I would like to create a thread here to discuss how inclusion to the different Trusted CA Programs is going.
So, here is the link for inclusion to the Mozilla CA Program: https://bugzilla.mozilla.org/show_bug.cgi?id=1204656
@jsha How are things going with Microsoft and Apple Root CA inclusion?
@josh is the one working on root program inclusion. Josh, can you comment on the status of our Microsoft and Apple Root Program applications?
We’ve applied to the MS and Apple root programs, haven’t heard much from them. I think the issue is that we haven’t published our full operational WebTrust audits yet, they’ll be out soon and then I’ll check in again.
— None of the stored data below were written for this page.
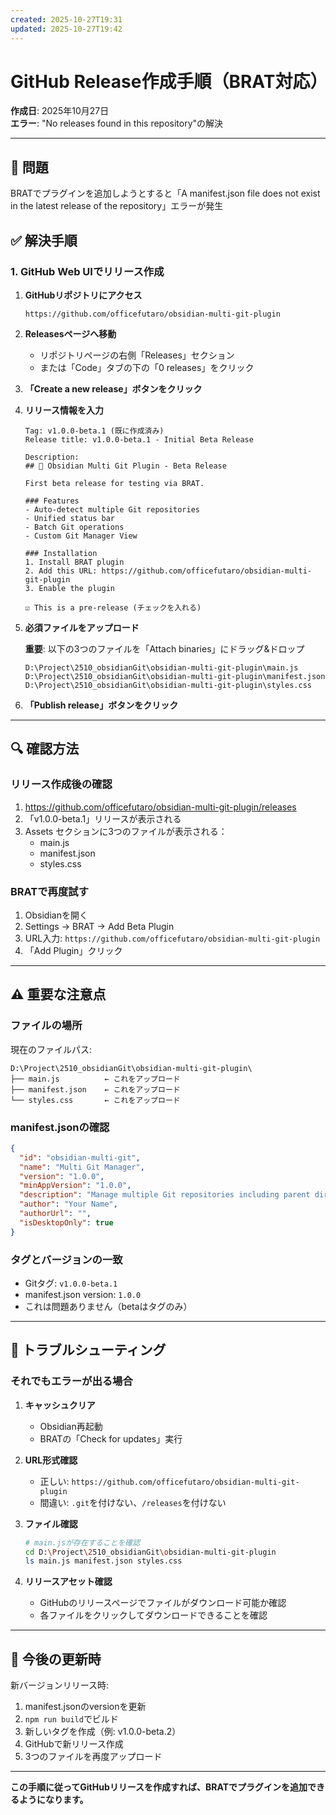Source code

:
 ```yaml
---
created: 2025-10-27T19:31
updated: 2025-10-27T19:42
---
```

# GitHub Release作成手順（BRAT対応）

**作成日**: 2025年10月27日  
**エラー**: "No releases found in this repository"の解決

---

## 🚨 問題
BRATでプラグインを追加しようとすると「A manifest.json file does not exist in the latest release of the repository」エラーが発生

## ✅ 解決手順

### 1. GitHub Web UIでリリース作成

1. **GitHubリポジトリにアクセス**
   ```
   https://github.com/officefutaro/obsidian-multi-git-plugin
   ```

2. **Releasesページへ移動**
   - リポジトリページの右側「Releases」セクション
   - または「Code」タブの下の「0 releases」をクリック

3. **「Create a new release」ボタンをクリック**

4. **リリース情報を入力**
   ```
   Tag: v1.0.0-beta.1 (既に作成済み)
   Release title: v1.0.0-beta.1 - Initial Beta Release
   
   Description:
   ## 🚀 Obsidian Multi Git Plugin - Beta Release
   
   First beta release for testing via BRAT.
   
   ### Features
   - Auto-detect multiple Git repositories
   - Unified status bar
   - Batch Git operations
   - Custom Git Manager View
   
   ### Installation
   1. Install BRAT plugin
   2. Add this URL: https://github.com/officefutaro/obsidian-multi-git-plugin
   3. Enable the plugin
   
   ☑️ This is a pre-release (チェックを入れる)
   ```

5. **必須ファイルをアップロード**
   
   **重要**: 以下の3つのファイルを「Attach binaries」にドラッグ&ドロップ
   ```
   D:\Project\2510_obsidianGit\obsidian-multi-git-plugin\main.js
   D:\Project\2510_obsidianGit\obsidian-multi-git-plugin\manifest.json
   D:\Project\2510_obsidianGit\obsidian-multi-git-plugin\styles.css
   ```

6. **「Publish release」ボタンをクリック**

---

## 🔍 確認方法

### リリース作成後の確認
1. https://github.com/officefutaro/obsidian-multi-git-plugin/releases
2. 「v1.0.0-beta.1」リリースが表示される
3. Assets セクションに3つのファイルが表示される：
   - main.js
   - manifest.json
   - styles.css

### BRATで再度試す
1. Obsidianを開く
2. Settings → BRAT → Add Beta Plugin
3. URL入力: `https://github.com/officefutaro/obsidian-multi-git-plugin`
4. 「Add Plugin」クリック

---

## ⚠️ 重要な注意点

### ファイルの場所
現在のファイルパス:
```
D:\Project\2510_obsidianGit\obsidian-multi-git-plugin\
├── main.js          ← これをアップロード
├── manifest.json    ← これをアップロード
└── styles.css       ← これをアップロード
```

### manifest.jsonの確認
```json
{
  "id": "obsidian-multi-git",
  "name": "Multi Git Manager",
  "version": "1.0.0",
  "minAppVersion": "1.0.0",
  "description": "Manage multiple Git repositories including parent directories",
  "author": "Your Name",
  "authorUrl": "",
  "isDesktopOnly": true
}
```

### タグとバージョンの一致
- Gitタグ: `v1.0.0-beta.1`
- manifest.json version: `1.0.0`
- これは問題ありません（betaはタグのみ）

---

## 🎯 トラブルシューティング

### それでもエラーが出る場合

1. **キャッシュクリア**
   - Obsidian再起動
   - BRATの「Check for updates」実行

2. **URL形式確認**
   - 正しい: `https://github.com/officefutaro/obsidian-multi-git-plugin`
   - 間違い: `.git`を付けない、`/releases`を付けない

3. **ファイル確認**
   ```bash
   # main.jsが存在することを確認
   cd D:\Project\2510_obsidianGit\obsidian-multi-git-plugin
   ls main.js manifest.json styles.css
   ```

4. **リリースアセット確認**
   - GitHubのリリースページでファイルがダウンロード可能か確認
   - 各ファイルをクリックしてダウンロードできることを確認

---

## 📝 今後の更新時

新バージョンリリース時:
1. manifest.jsonのversionを更新
2. `npm run build`でビルド
3. 新しいタグを作成（例: v1.0.0-beta.2）
4. GitHubで新リリース作成
5. 3つのファイルを再度アップロード

---

**この手順に従ってGitHubリリースを作成すれば、BRATでプラグインを追加できるようになります。**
According to Will the cross root cover trust by the default list in the JDK/JRE? you have also applied to the Oracle root program.
In many ways that’s more important because Java doesn’t trust the cross signed root either
Following my conversation with BlackBerry CEO John Chen yesterday, I received a message from a senior product manager at BlackBerry who is responsible for security product management. He thanked me for bringing this to their attention and says they have reached out to Let’s Encrypt to commence execution of their root certificate integration agreement. They are preparing a new build of their BlackBerry 10 software for Q2 release which the root certificates could be added to. They’re also willing to add the required certs to their custom Android build, which runs the BlackBerry Priv phone. Good news all around – I look forward to seeing Let’s Encrypt recognized by BlackBerry.
@Jason, please be patient. Root program inclusion takes a long time.
Not for the root inclusion, but for the information that I requested above actually.
Did @jsha @schoen @josh or another LE ops see that message : https://bugzilla.mozilla.org/show_bug.cgi?id=1204656#c47 ?
Kathleen Wilson (Mozilla) said about https://helloworld.letsencrypt.org/ :
I need a test website whose SSL cert chains up to the root cert to be included.
(The current configuration doesn’t match that: Helloworld.letsencrypt.org can only find certificate with DST X3 loaded)
Since https://helloworld.letsencrypt.org is still using X1 intermediate it should be easy to add the X1 intermediate signed by ISRG Root X1 to the certificate chain without the need to bring online the root key with a key ceremony.
The root key have to be brought online before May 23 12:00:00 2016 GMT in order to sign the up-to-date CRL (see Signing of the new intermediates). In that date I suppose the root will sign the X3 and X4 intermediates.
The leaf certificate for https://helloworld.letsencrypt.org expire on 29 May 2016 and if it will be renewed 30 days before (i.e. April the 29th, with the X3 intermediate) there will be no test site chaining to ISRG Root X1 between the renewal date and the key ceremony.
In order to always have a test site for the inclusion process I suggest either to delay the automatic renewal of the test site until the key ceremony or to have the key ceremony before the end of April.
Yep, we saw it and we’re going to be configuring helloworld to serve the ISRG Root X1-signed intermediate instead of the DST Root X3-signed intermediate. Thanks for pointing it out!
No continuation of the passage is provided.